Materials and methods

Subjects

The study was approved by the Medical College of Wisconsin Institutional Review Board and informed written consent was obtained from all subjects. Subjects were recruited from patients during usual clinical care or by referral from colleagues. Controls were recruited by referral from colleagues, volunteering employees, and from volunteers who heard about the study by word of mouth. The study population consisted of adult (age 18 years and older) subjects on chronic maintenance hemodialysis therapy for at least 30 days (n=16) and control subjects (n=8) without a history of kidney disease with an estimated glomerular filtration rate >70 ml/min per 1.73 m2. The primary outcome of the study was the comparison of the circadian rhythm of plasma and salivary cortisol. Exclusions included diabetes mellitus, subjects on oral corticosteroid preparations, pregnant women (serum pregnancy testing performed in women of child-bearing age), or unwillingness to participate and adhere to the protocol requirements. Subjects were not known to use inhaled steroids. Topical ointments and creams were not used during the sampling protocol. For 5 days before admission to the adult Translational Research Unit (TRU), subjects consumed a research diet tailored to contain 1000 mg phosphorus and 1200 mg calcium per day. In all other respects, the diet was similar to their usual diet.

Study day

Subjects were admitted to the adult TRU the evening before the study day. ESRD subjects were sampled on a non-dialysis day; this was usually the day after their normal dialysis day. In the morning (∼0700 h) after TRU admission, an intravenous catheter was placed. Blood was sampled for plasma cortisol every 2 h from 0800 to 0600 h the following morning. Additional testing for plasma ACTH was done from blood drawn at 0800, 1200, 1800, 2200, 2400, and 0600 h. Salivary samples for cortisol were obtained using the Salivette (Sarstedt, Nümbrecht, Germany) every 2 h except for the 2400–0400 h samples while the subjects were sleeping. Breakfast was provided at ∼0800 h, lunch was provided at ∼1200 h (after the blood draw), dinner was provided at ∼1700 h, and a late evening snack was provided at ∼2000 h. A sleep pattern history was noted by the TRU nursing staff.

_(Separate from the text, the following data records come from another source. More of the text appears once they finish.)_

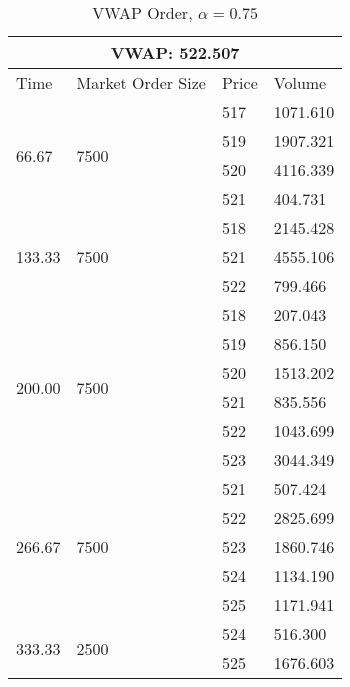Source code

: \begin{table}[htbp]
\begin{center}
\caption{VWAP Order, $\alpha = 0.75$} \label{tab:vwap_order}
\begin{tabular}{l|l|l|l}
\hline \hline
\multicolumn{4}{c}{VWAP: 522.507}                                      \\
\hline
Time                    & Market Order Size        & Price & Volume   \\
\hline
\multirow{4}{*}{66.67}  & \multirow{4}{*}{7500} & 517 & 1071.610 \\
                        &                       & 519 & 1907.321 \\
                        &                       & 520 & 4116.339 \\
                        &                       & 521 & 404.731  \\
\hline
\multirow{3}{*}{133.33} & \multirow{3}{*}{7500} & 518 & 2145.428 \\
                        &                       & 521 & 4555.106 \\
                        &                       & 522 & 799.466  \\
\hline
\multirow{6}{*}{200.00} & \multirow{6}{*}{7500} & 518 & 207.043  \\
                        &                       & 519 & 856.150  \\
                        &                       & 520 & 1513.202 \\
                        &                       & 521 & 835.556  \\
                        &                       & 522 & 1043.699 \\
                        &                       & 523 & 3044.349 \\
\hline
\multirow{5}{*}{266.67} & \multirow{5}{*}{7500} & 521 & 507.424  \\
                        &                       & 522 & 2825.699 \\
                        &                       & 523 & 1860.746 \\
                        &                       & 524 & 1134.190 \\
                        &                       & 525 & 1171.941 \\
\hline
\multirow{3}{*}{333.33} & \multirow{3}{*}{2500} & 524 & 516.300  \\
                        &                       & 525 & 1676.603 \\

\end{tabular}
\end{center}
\end{table}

Study day hormone measurements

Salivary cortisol and plasma ACTH were measured by validated immunoassays described in detail previously (14, 15). Plasma cortisol was measured using a Corti-cote assay (MP Biomedical, Solon, OH, USA). The sensitivity of this assay is 1.9 nmol/l, intra-assay precision 4.7–7.9%, and interassay precision 6.6–7.6%. Cross-reactivity was cortisol 100%, prednisolone 94.1%, prednisone 1.2%, 11-deoxycortisol 2.2%, prednisone 1.2%, and corticosterone 1.2%; all other cross-reactivities were <1.0%. Plasma human C-reactive protein (CRP) was measured by enzyme immunoassay (Quantikine, R&D Systems, Minneapolis, MN, USA). The minimum detectable concentration is 0.1 nmol/l, intra-assay precision 3.8–8.3%, and interassay precision 6.0–7.0%. There are no known significant cross-reactants. The reference range is reported to be 1.0–40.0 nmol/l.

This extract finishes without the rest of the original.